> [What is expected]:
Report only how many lines in the material contain "openid".

>>>

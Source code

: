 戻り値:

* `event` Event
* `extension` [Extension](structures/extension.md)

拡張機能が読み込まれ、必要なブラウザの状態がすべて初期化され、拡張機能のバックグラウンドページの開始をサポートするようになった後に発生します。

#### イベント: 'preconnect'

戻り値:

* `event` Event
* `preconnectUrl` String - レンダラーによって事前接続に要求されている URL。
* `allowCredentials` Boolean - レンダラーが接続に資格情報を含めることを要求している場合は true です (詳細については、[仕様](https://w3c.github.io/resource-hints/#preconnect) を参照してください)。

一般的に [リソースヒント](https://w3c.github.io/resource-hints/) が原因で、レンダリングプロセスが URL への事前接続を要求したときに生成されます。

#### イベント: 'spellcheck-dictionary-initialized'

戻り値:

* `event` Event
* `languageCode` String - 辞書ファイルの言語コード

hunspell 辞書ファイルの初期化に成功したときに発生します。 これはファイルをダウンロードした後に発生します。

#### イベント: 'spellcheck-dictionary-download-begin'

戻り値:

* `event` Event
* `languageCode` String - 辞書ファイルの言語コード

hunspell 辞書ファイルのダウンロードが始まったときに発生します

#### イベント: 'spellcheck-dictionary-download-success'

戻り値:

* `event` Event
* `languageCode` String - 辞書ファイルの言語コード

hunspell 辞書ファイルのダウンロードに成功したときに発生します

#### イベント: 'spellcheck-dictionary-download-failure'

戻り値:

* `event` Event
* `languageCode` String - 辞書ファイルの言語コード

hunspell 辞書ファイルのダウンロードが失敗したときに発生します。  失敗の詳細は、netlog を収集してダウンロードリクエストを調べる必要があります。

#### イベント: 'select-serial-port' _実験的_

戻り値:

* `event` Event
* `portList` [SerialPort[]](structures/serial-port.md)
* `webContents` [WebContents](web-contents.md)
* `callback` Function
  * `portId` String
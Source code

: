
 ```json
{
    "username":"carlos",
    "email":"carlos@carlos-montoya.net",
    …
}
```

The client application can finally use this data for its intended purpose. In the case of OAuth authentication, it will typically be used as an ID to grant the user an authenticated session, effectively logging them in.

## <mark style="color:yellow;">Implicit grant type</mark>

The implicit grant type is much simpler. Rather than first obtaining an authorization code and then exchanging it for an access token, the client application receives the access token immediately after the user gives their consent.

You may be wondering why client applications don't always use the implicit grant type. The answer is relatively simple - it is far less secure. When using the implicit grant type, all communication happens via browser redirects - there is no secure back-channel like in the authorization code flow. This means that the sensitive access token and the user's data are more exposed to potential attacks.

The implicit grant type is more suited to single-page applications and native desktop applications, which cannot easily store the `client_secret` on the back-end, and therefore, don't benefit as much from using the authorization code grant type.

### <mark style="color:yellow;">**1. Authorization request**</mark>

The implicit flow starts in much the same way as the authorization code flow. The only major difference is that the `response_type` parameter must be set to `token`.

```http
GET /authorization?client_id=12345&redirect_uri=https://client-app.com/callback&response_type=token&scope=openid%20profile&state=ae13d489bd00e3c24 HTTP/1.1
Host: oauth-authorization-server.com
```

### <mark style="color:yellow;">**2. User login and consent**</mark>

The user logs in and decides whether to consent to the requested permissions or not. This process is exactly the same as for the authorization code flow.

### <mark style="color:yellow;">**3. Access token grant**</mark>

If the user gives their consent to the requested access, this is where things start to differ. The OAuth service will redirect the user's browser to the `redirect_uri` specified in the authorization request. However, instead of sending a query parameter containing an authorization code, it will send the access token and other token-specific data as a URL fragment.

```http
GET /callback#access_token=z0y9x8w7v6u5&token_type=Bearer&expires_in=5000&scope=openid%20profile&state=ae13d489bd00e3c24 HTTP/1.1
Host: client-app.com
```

<<<

> [The completed task]:
2